• Problem description:
Copy the complete listing that follows, letter for letter.

[Start of section]

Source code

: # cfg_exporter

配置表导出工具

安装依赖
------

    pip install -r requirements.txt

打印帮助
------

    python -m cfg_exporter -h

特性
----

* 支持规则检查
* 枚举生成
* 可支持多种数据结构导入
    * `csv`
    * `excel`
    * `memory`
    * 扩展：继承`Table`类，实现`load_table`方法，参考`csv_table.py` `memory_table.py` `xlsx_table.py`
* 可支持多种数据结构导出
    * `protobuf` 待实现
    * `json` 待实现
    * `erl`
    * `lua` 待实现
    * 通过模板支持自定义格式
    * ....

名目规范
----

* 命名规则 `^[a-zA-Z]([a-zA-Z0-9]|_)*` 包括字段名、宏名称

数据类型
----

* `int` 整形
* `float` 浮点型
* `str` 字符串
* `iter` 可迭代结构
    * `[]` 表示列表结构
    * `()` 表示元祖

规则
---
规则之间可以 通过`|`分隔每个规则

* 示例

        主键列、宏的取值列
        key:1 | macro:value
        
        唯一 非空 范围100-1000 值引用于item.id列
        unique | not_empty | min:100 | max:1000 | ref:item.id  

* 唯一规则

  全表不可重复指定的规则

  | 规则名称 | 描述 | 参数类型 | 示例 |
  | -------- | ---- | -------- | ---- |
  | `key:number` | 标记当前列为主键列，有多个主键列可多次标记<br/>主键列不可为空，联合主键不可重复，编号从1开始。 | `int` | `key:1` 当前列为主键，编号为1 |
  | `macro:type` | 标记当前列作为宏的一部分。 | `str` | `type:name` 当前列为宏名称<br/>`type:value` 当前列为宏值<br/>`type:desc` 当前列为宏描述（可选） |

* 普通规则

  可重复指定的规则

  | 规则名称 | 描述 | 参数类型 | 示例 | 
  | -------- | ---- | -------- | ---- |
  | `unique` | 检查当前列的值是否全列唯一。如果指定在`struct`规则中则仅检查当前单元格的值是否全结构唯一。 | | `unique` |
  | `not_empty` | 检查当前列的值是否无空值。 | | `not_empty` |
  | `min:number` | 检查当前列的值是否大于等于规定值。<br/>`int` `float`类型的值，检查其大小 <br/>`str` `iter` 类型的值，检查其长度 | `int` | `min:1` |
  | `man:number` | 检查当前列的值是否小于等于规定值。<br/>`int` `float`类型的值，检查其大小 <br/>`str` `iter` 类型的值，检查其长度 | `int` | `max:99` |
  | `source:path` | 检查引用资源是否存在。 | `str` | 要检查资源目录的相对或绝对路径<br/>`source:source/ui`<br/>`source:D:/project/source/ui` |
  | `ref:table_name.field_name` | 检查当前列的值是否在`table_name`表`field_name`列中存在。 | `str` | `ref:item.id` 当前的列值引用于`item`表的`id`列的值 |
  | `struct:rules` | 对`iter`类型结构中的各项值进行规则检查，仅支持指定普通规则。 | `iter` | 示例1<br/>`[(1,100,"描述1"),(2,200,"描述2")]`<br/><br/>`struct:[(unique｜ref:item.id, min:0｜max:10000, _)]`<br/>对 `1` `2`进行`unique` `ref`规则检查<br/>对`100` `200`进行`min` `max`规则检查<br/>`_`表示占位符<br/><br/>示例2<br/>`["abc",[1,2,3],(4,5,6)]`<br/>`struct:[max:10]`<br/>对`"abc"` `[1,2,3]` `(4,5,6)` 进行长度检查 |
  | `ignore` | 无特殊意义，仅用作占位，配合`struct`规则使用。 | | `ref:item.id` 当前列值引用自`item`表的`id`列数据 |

[End of section]

• Result of this exercise:
Source code

: # cfg_exporter

配置表导出工具

安装依赖
------

    pip install -r requirements.txt

打印帮助
------

    python -m cfg_exporter -h

特性
----

* 支持规则检查
* 枚举生成
* 可支持多种数据结构导入
    * `csv`
    * `excel`
    * `memory`
    * 扩展：继承`Table`类，实现`load_table`方法，参考`csv_table.py` `memory_table.py` `xlsx_table.py`
* 可支持多种数据结构导出
    * `protobuf` 待实现
    * `json` 待实现
    * `erl`
    * `lua` 待实现
    * 通过模板支持自定义格式
    * ....

名目规范
----

* 命名规则 `^[a-zA-Z]([a-zA-Z0-9]|_)*` 包括字段名、宏名称

数据类型
----

* `int` 整形
* `float` 浮点型
* `str` 字符串
* `iter` 可迭代结构
    * `[]` 表示列表结构
    * `()` 表示元祖

规则
---
规则之间可以 通过`|`分隔每个规则

* 示例

        主键列、宏的取值列
        key:1 | macro:value
        
        唯一 非空 范围100-1000 值引用于item.id列
        unique | not_empty | min:100 | max:1000 | ref:item.id  

* 唯一规则

  全表不可重复指定的规则

  | 规则名称 | 描述 | 参数类型 | 示例 |
  | -------- | ---- | -------- | ---- |
  | `key:number` | 标记当前列为主键列，有多个主键列可多次标记<br/>主键列不可为空，联合主键不可重复，编号从1开始。 | `int` | `key:1` 当前列为主键，编号为1 |
  | `macro:type` | 标记当前列作为宏的一部分。 | `str` | `type:name` 当前列为宏名称<br/>`type:value` 当前列为宏值<br/>`type:desc` 当前列为宏描述（可选） |

* 普通规则

  可重复指定的规则

  | 规则名称 | 描述 | 参数类型 | 示例 | 
  | -------- | ---- | -------- | ---- |
  | `unique` | 检查当前列的值是否全列唯一。如果指定在`struct`规则中则仅检查当前单元格的值是否全结构唯一。 | | `unique` |
  | `not_empty` | 检查当前列的值是否无空值。 | | `not_empty` |
  | `min:number` | 检查当前列的值是否大于等于规定值。<br/>`int` `float`类型的值，检查其大小 <br/>`str` `iter` 类型的值，检查其长度 | `int` | `min:1` |
  | `man:number` | 检查当前列的值是否小于等于规定值。<br/>`int` `float`类型的值，检查其大小 <br/>`str` `iter` 类型的值，检查其长度 | `int` | `max:99` |
  | `source:path` | 检查引用资源是否存在。 | `str` | 要检查资源目录的相对或绝对路径<br/>`source:source/ui`<br/>`source:D:/project/source/ui` |
  | `ref:table_name.field_name` | 检查当前列的值是否在`table_name`表`field_name`列中存在。 | `str` | `ref:item.id` 当前的列值引用于`item`表的`id`列的值 |
  | `struct:rules` | 对`iter`类型结构中的各项值进行规则检查，仅支持指定普通规则。 | `iter` | 示例1<br/>`[(1,100,"描述1"),(2,200,"描述2")]`<br/><br/>`struct:[(unique｜ref:item.id, min:0｜max:10000, _)]`<br/>对 `1` `2`进行`unique` `ref`规则检查<br/>对`100` `200`进行`min` `max`规则检查<br/>`_`表示占位符<br/><br/>示例2<br/>`["abc",[1,2,3],(4,5,6)]`<br/>`struct:[max:10]`<br/>对`"abc"` `[1,2,3]` `(4,5,6)` 进行长度检查 |
  | `ignore` | 无特殊意义，仅用作占位，配合`struct`规则使用。 | | `ref:item.id` 当前列值引用自`item`表的`id`列数据 |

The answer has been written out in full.